Convergence and Limitation
Although the perceptron learning rule is simple, it is quite powerful. In fact, it can be shown that the rule will always successfully find a set of weights that separate the data as shown above, given that such a set exists. The perceptron learning rule is guaranteed to converge to a solution in a finite number of steps, so long as a solution exists. This brings us to an important question. What problems can a perceptron solve?
Recall that a perceptron is able to divide the input space into two regions by a linear boundary. If we have a dataset wherein a line can be drawn that separates the two classes we’re interested in, then the perceptron is an excellent choice for classifying on that set, as it is guaranteed to find a working solution. But in reality, very few datasets afford such a simple solution. The dataset for which a perceptron can work is called a linearly separable dataset, which form a very small minority of real world case problems.
Below is an example of an AND-gate set, which has two classes, white for 0 and black for 1. We can see that for such a set, the perceptron is guaranteed to find a working solution.
We can see that for such linearly separable dataset, the perceptron is guaranteed to find a working solution.
Below is an example of an XOR-gate set, which has the same classes as above. Notice that there is no line that can separate these four points by class.
Notice that there is no line that can separate these four points by class, which means we cannot define the every point of class 1 on one side and every point of class 0 on the other.

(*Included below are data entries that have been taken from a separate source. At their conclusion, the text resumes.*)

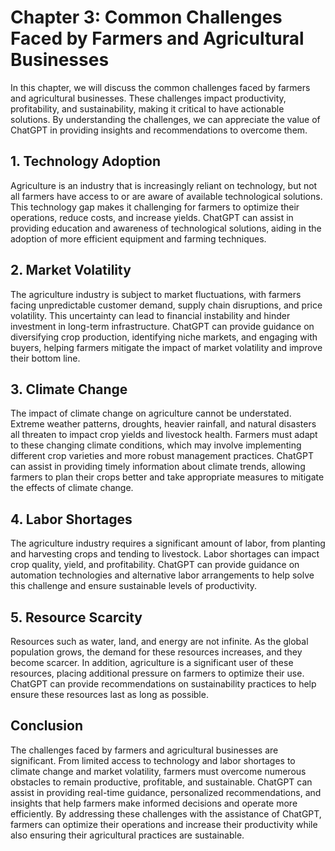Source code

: Chapter 3: Common Challenges Faced by Farmers and Agricultural Businesses
=========================================================================

In this chapter, we will discuss the common challenges faced by farmers and agricultural businesses. These challenges impact productivity, profitability, and sustainability, making it critical to have actionable solutions. By understanding the challenges, we can appreciate the value of ChatGPT in providing insights and recommendations to overcome them.

**1. Technology Adoption**
--------------------------

Agriculture is an industry that is increasingly reliant on technology, but not all farmers have access to or are aware of available technological solutions. This technology gap makes it challenging for farmers to optimize their operations, reduce costs, and increase yields. ChatGPT can assist in providing education and awareness of technological solutions, aiding in the adoption of more efficient equipment and farming techniques.

**2. Market Volatility**
------------------------

The agriculture industry is subject to market fluctuations, with farmers facing unpredictable customer demand, supply chain disruptions, and price volatility. This uncertainty can lead to financial instability and hinder investment in long-term infrastructure. ChatGPT can provide guidance on diversifying crop production, identifying niche markets, and engaging with buyers, helping farmers mitigate the impact of market volatility and improve their bottom line.

**3. Climate Change**
---------------------

The impact of climate change on agriculture cannot be understated. Extreme weather patterns, droughts, heavier rainfall, and natural disasters all threaten to impact crop yields and livestock health. Farmers must adapt to these changing climate conditions, which may involve implementing different crop varieties and more robust management practices. ChatGPT can assist in providing timely information about climate trends, allowing farmers to plan their crops better and take appropriate measures to mitigate the effects of climate change.

**4. Labor Shortages**
----------------------

The agriculture industry requires a significant amount of labor, from planting and harvesting crops and tending to livestock. Labor shortages can impact crop quality, yield, and profitability. ChatGPT can provide guidance on automation technologies and alternative labor arrangements to help solve this challenge and ensure sustainable levels of productivity.

**5. Resource Scarcity**
------------------------

Resources such as water, land, and energy are not infinite. As the global population grows, the demand for these resources increases, and they become scarcer. In addition, agriculture is a significant user of these resources, placing additional pressure on farmers to optimize their use. ChatGPT can provide recommendations on sustainability practices to help ensure these resources last as long as possible.

**Conclusion**
--------------

The challenges faced by farmers and agricultural businesses are significant. From limited access to technology and labor shortages to climate change and market volatility, farmers must overcome numerous obstacles to remain productive, profitable, and sustainable. ChatGPT can assist in providing real-time guidance, personalized recommendations, and insights that help farmers make informed decisions and operate more efficiently. By addressing these challenges with the assistance of ChatGPT, farmers can optimize their operations and increase their productivity while also ensuring their agricultural practices are sustainable.
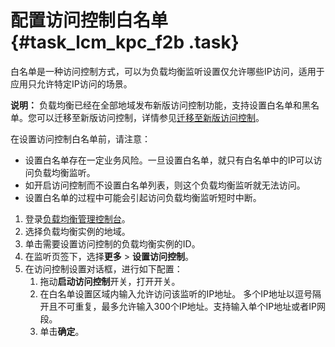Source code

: # 配置访问控制白名单 {#task_lcm_kpc_f2b .task}

白名单是一种访问控制方式，可以为负载均衡监听设置仅允许哪些IP访问，适用于应用只允许特定IP访问的场景。

**说明：** 负载均衡已经在全部地域发布新版访问控制功能，支持设置白名单和黑名单。您可以迁移至新版访问控制，详情参见[迁移至新版访问控制](intl.zh-CN/用户指南/访问控制/迁移至新版访问控制.md#)。

在设置访问控制白名单前，请注意：

-   设置白名单存在一定业务风险。一旦设置白名单，就只有白名单中的IP可以访问负载均衡监听。
-   如开启访问控制而不设置白名单列表，则这个负载均衡监听就无法访问。
-   设置白名单的过程中可能会引起访问负载均衡监听短时中断。

1.  登录[负载均衡管理控制台](https://slb.console.aliyun.com/)。 
2.  选择负载均衡实例的地域。 
3.  单击需要设置访问控制的负载均衡实例的ID。 
4.  在监听页签下，选择**更多** \> **设置访问控制**。 
5.  在访问控制设置对话框，进行如下配置： 
    1.  拖动**启动访问控制**开关，打开开关。 
    2.  在白名单设置区域内输入允许访问该监听的IP地址。 多个IP地址以逗号隔开且不可重复，最多允许输入300个IP地址。支持输入单个IP地址或者IP网段。
    3.  单击**确定**。 

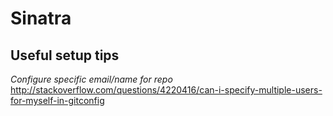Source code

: # Sinatra

## Useful setup tips

_Configure specific email/name for repo_
http://stackoverflow.com/questions/4220416/can-i-specify-multiple-users-for-myself-in-gitconfig
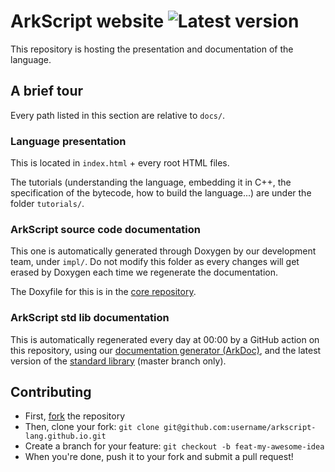 # ArkScript website ![Latest version](https://img.shields.io/github/v/release/arkscript-lang/ark?include_prereleases&style=for-the-badge)

This repository is hosting the presentation and documentation of the language.

## A brief tour

Every path listed in this section are relative to `docs/`.

### Language presentation

This is located in `index.html` + every root HTML files.

The tutorials (understanding the language, embedding it in C++, the specification of the bytecode, how to build the language...) are under the folder `tutorials/`.

### ArkScript source code documentation

This one is automatically generated through Doxygen by our development team, under `impl/`. Do not modify this folder as every changes will get erased by Doxygen each time we regenerate the documentation.

The Doxyfile for this is in the [core repository](https://github.com/ArkScript-lang/Ark).

### ArkScript std lib documentation

This is automatically regenerated every day at 00:00 by a GitHub action on this repository, using our [documentation generator (ArkDoc)](https://github.com/ArkScript-lang/ArkDoc), and the latest version of the [standard library](https://github.com/ArkScript-lang/std) (master branch only).

## Contributing

* First, [fork](https://github.com/ArkScript-lang/arkscript-lang.github.io/fork) the repository
* Then, clone your fork: `git clone git@github.com:username/arkscript-lang.github.io.git`
* Create a branch for your feature: `git checkout -b feat-my-awesome-idea`
* When you're done, push it to your fork and submit a pull request!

The humble perceptron simply won’t work well on such non-linearly separable dataset. The training algorithm we have defined above will never converge, meaning that it will continue to search until it is stopped. While there are some extensions to the perceptron, including stochastic perceptron learning, there is a hard limit on how well the method can work for real world data. The perceptron is not used except for the simplest tasks, or those that require extremely light computational costs.